Potatoes are by far the biggest vegetable commodity grown in Australia by volume, with over 1.3 million tonnes of potatoes grown followed by tomatoes, carrots, onions and head lettuce. Many of the other most valuable vegetable crops in Australia also reflect an overall higher price per tonne, rather than a value supported by weight of production, such as mushrooms ($396 million), leafy salad vegetables ($304 million) and broccoli/baby broccoli ($229 million).
Costa’s forecast EBIT is around $102 million for FY20. Which suggests Net Profit after Tax of $65 million and Earnings per Share (EPS) of 20 cents. Dividend payout is estimated around 50-60 %, – at the low end of the scale because of the capex debt load the company is carrying.
The upside Costa’s product base is berries. And the company is an agricultural stock subjected to market pricing vagaries. But as Costa builds a presence in larger overseas market some of the geographical earnings risk is diminished.
Berry revenue rose 12% with blackberries contributing more than half the growth. North Queensland blueberries and the larger Arana premium berry (20-25% of blueberry hectares) also made a greater contribution. This reduces exposure to the commoditized blueberry harvest in northern NSW where pricing is more competitive. Given blackberries are only 5% of the company’s hectares, they have made a larger contribution given the time of the year they are harvested. Costa has said that blackberries will reach 52-week supply in FY20e.
Costa’s maintainable earnings are in the immediate vicinity of around 22 cents rising to around 27 cents in FY21. On that basis with earnings growth of about 10% pa the stock is trading on a forecast P/E of around 12 times. Which is a little low. A P/E of around 15 looks more appropriate with a price target of around $4.20.
The size and scale of the Australian vegetable market, plus its use of technology best practices to increase yield and production potentially makes it subject to scrutiny from overseas buyers. Witness the furore and somewhat ridiculous prices Chinese companies are paying for organic Australian baby milk producers like Bellamy’s.

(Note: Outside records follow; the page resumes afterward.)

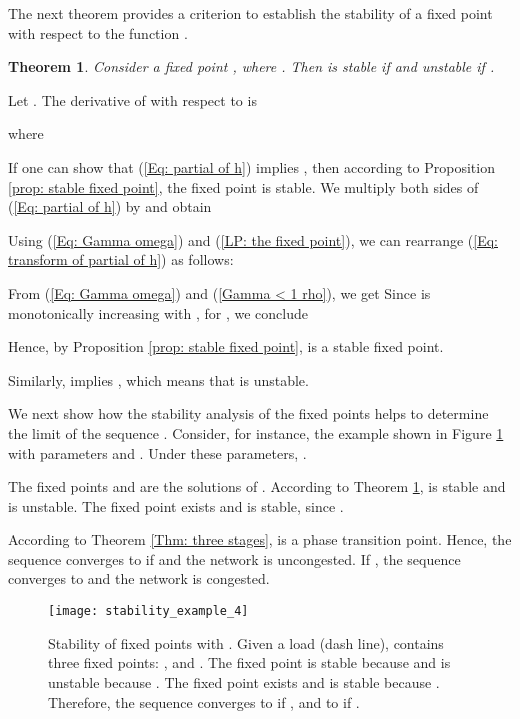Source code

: \documentclass{IEEEtran}
\newtheorem{theorem}{Theorem}
\begin{document}
The next theorem provides a criterion to establish the stability of a fixed point  with respect to the function .
\begin{theorem} \label{stability}
Consider a fixed point , where . Then  is stable if  and unstable if .
\end{theorem}
\begin{IEEEproof}
Let . The derivative of  with respect to  is

where

If one can show that (\ref{Eq: partial of h}) implies , then according to Proposition \ref{prop: stable fixed point}, the fixed
point  is stable. We multiply both sides of (\ref{Eq: partial of h}) by  and obtain

Using (\ref{Eq: Gamma omega}) and (\ref{LP: the fixed point}), we can rearrange (\ref{Eq: transform of partial of h}) as follows:

From (\ref{Eq: Gamma omega}) and (\ref{Gamma < 1 rho}), we get 
Since  is monotonically increasing with , for , we conclude

Hence, by Proposition \ref{prop: stable fixed point},  is a stable fixed point.

Similarly,  implies , which means that  is unstable.

\end{IEEEproof}


We next show how the stability analysis of the fixed points helps to determine the limit of the sequence . Consider, for
instance, the example shown in Figure \ref{stability example} with parameters  and . Under these parameters, .

The fixed points  and  are the solutions of . According to Theorem \ref{stability},  is stable and
 is unstable. The fixed point  exists and is stable, since .

According to Theorem \ref{Thm: three stages},  is a phase transition point. Hence, the sequence  converges to
 if  and the network is uncongested. If , the sequence converges to  and the network is
congested.

\begin{figure}[!t]
\centering
\texttt{[image: stability\_example\_4]}
\caption{Stability of fixed points with . Given a load  (dash line),  contains three fixed points: ,
 and . The fixed point  is stable because  and  is unstable because
. The fixed point  exists and is stable because . Therefore, the sequence 
converges to  if , and to  if .}
\label{stability example}
\end{figure}
\end{document}
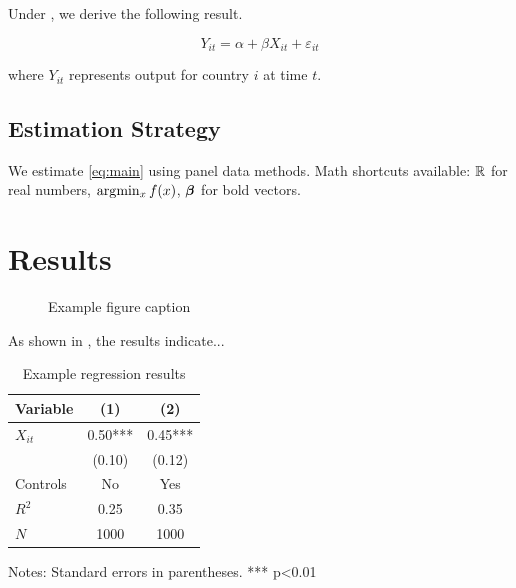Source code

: \documentclass[12pt, draft, colorlinks, doublespace]{bp-article}
\begin{document}
Under , we derive the following result.

\begin{equation} \label{eq:main}
    Y_{it} = \alpha + \beta X_{it} + \varepsilon_{it}
\end{equation}

where $Y_{it}$ represents output for country $i$ at time $t$.

\subsection{Estimation Strategy} \label{subsec:estimation}

We estimate \cref{eq:main} using panel data methods.
Math shortcuts available: $\R$ for real numbers, $\argmin_{x} f(x)$, $\bs{\beta}$ for bold vectors.


\section{Results} \label{sec:results}

\begin{figure}[htbp]
    \centering
    \caption{Example figure caption}
    \label{fig:example}
\end{figure}

As shown in , the results indicate...

\begin{table}[htbp]
    \centering
    \caption{Example regression results}
    \label{tab:results}
    \begin{tabular}{lcc}
        \toprule
        Variable & (1) & (2) \\
        \midrule
        $X_{it}$ & 0.50*** & 0.45*** \\
                 & (0.10)  & (0.12) \\
        Controls & No & Yes \\
        \midrule
        $R^2$ & 0.25 & 0.35 \\
        $N$ & 1000 & 1000 \\
        \bottomrule
    \end{tabular}
    \begin{tablenotes}
        \small
        \item Notes: Standard errors in parentheses. *** p<0.01
    \end{tablenotes}
\end{table}
\end{document}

The overseas production arm of Costa I think adds to its attraction to an Asian buyer. And I suspect there might be one or two corporate opportunities emerge in the not-too-distant future for Costa. One of these may be to substantially reduce debt by a strategic placement to an Asia buyer. And in one of these situations the stock could head back to its previous highs of $6.00. But wait for the earnings momentum to build. Indeed, it seems all the bad news is in the Costa share price
Now who is for another spoonful of brussel sprouts with dinner tonight!